What causes hyponatremia? Many conditions are associated with chronic hyponatremia, the single most common electrolyte abnormality. These include inflammation in the brain or lung, cancers, thyroid disease, kidney disease, heart failure, and several categories of medications such as oral hypoglycemics (used in patients with diabetes mellitus), narcotics, diuretics, and antidepressants, particularly those agents referred to as selective serotonin receptor inhibitors (SSRI agents).
What are the consequences of mild hyponatremia? Recent epidemiologic evidence associates mild hyponatremia (average 131 mEq/L) with impairment of short-term memory as well as an abnormal gait. While both deficits are concerning, the risk of fall is significant (more than double compared to patients with a normal serum sodium), especially in the elder population at greatest risk for hip and femoral fractures.
Standard of Care: Serum sodium should be evaluated in all patients receiving routine laboratory testing for serum electrolytes, glucose and kidney function. The finding of a serum sodium concentration below 135 mEq/L should prompt inquiry for associated changes in short-term memory, as well as an evaluation of gait. If either is implied, a search for the cause of hyponatremia is important in normalizing these parameters, thereby potentially reducing the risk of short-term memory loss, the likelihood of falling due to an unsteady gait, and decreasing the risk of mortality, particularly in patients with underlying chronic disease conditions.
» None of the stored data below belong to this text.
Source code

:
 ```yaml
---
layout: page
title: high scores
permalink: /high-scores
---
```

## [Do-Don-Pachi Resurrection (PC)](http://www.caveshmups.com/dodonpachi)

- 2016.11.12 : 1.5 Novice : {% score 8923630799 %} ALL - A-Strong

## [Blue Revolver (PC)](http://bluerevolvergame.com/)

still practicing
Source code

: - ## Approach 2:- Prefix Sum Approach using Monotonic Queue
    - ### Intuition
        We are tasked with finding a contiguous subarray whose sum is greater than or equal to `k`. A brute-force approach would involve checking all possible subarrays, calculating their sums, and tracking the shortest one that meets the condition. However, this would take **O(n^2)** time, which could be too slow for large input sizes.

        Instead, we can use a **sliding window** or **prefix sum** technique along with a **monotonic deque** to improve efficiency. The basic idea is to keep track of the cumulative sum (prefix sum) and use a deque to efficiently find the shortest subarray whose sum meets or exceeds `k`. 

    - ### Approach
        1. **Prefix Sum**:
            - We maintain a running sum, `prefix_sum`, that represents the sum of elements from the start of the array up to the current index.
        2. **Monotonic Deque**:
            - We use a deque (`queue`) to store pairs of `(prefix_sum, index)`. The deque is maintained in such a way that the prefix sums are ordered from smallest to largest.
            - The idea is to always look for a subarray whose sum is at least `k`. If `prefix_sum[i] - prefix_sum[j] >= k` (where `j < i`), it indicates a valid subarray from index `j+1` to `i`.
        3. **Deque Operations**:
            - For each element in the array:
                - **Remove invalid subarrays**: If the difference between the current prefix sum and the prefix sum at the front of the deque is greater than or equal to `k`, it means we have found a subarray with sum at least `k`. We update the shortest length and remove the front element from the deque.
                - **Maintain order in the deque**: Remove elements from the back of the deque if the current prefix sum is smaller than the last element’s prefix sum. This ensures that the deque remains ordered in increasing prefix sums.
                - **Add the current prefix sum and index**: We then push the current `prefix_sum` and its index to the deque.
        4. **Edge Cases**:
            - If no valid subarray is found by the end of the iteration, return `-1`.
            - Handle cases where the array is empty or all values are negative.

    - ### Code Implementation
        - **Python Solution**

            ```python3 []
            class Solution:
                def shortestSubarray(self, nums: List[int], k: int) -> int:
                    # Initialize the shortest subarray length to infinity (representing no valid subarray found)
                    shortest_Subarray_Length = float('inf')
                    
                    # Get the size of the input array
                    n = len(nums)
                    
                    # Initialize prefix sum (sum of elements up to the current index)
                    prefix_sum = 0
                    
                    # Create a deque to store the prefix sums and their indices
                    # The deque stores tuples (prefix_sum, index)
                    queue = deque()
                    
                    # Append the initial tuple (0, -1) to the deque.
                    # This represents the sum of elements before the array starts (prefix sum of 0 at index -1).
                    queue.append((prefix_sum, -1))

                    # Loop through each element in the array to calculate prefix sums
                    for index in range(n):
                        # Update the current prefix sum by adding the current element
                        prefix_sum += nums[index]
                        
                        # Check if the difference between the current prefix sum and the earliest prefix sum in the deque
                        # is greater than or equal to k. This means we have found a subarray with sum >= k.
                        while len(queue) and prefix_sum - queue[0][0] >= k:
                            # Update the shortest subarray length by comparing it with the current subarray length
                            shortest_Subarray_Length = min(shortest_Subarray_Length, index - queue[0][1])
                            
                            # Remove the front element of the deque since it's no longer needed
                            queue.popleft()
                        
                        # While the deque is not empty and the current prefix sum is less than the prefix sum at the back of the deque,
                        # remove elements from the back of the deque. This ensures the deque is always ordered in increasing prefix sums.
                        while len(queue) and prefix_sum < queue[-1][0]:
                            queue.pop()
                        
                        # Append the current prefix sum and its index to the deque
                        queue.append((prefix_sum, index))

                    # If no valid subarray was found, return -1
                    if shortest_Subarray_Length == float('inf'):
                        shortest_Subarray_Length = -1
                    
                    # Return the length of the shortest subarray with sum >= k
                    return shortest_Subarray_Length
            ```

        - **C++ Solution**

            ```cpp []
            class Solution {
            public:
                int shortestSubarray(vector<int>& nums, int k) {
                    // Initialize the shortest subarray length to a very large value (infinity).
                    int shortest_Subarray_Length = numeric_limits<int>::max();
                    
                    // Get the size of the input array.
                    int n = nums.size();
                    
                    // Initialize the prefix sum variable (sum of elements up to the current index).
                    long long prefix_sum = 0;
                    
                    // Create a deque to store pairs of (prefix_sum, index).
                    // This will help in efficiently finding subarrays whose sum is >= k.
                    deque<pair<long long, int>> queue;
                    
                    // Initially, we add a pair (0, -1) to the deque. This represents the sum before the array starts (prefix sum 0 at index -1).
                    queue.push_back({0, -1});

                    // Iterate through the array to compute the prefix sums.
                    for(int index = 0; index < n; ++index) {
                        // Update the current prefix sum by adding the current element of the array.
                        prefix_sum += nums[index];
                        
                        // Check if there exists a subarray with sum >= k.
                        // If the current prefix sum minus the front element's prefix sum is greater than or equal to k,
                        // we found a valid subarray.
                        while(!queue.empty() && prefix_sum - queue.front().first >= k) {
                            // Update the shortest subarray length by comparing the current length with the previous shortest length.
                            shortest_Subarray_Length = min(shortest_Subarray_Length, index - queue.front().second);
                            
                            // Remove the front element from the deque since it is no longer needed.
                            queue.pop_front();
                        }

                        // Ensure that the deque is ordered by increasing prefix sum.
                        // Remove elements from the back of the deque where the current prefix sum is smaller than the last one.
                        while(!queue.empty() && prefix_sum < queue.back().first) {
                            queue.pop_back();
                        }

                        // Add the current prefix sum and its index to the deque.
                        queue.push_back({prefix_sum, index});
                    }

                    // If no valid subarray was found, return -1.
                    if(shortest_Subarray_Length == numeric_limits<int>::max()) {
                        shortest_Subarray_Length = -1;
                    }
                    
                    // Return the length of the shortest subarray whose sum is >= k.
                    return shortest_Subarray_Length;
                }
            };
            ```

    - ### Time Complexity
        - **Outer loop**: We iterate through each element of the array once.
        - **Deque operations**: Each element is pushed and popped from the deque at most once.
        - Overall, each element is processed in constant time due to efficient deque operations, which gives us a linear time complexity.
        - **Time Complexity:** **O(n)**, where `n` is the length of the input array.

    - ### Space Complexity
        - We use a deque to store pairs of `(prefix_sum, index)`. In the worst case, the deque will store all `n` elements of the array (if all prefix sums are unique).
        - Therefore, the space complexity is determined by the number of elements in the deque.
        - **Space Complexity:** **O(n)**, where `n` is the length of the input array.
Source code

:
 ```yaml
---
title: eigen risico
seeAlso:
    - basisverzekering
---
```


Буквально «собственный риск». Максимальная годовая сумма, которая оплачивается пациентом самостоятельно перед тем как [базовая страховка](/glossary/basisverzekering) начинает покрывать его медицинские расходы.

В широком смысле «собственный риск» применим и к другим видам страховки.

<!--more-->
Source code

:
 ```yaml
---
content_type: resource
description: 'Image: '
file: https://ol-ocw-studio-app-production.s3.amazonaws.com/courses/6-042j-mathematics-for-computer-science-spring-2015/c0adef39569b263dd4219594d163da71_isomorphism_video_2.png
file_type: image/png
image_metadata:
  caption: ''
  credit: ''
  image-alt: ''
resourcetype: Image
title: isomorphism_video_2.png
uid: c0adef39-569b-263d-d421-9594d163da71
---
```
- Hufschmidt A, Shabarin V, Zimmer T. Drug-induced confusional states: the usual suspects? Acta Neurol Scand. 2009;120(6):436-8.
- Sandhu HS, Gilles E, DeVita MV, Panagopoulos G, Michelis MF. Hyponatremia associated with large-bone fracture in elderly patients. Int Urol Nephrol. 2009;41(3):733-7.
- Waikar SS, Mount DB, Curhan GC. Mortality after hospitalization with mild, moderate, and severe hyponatremia. Am J Med. 2009;122(9):857-65.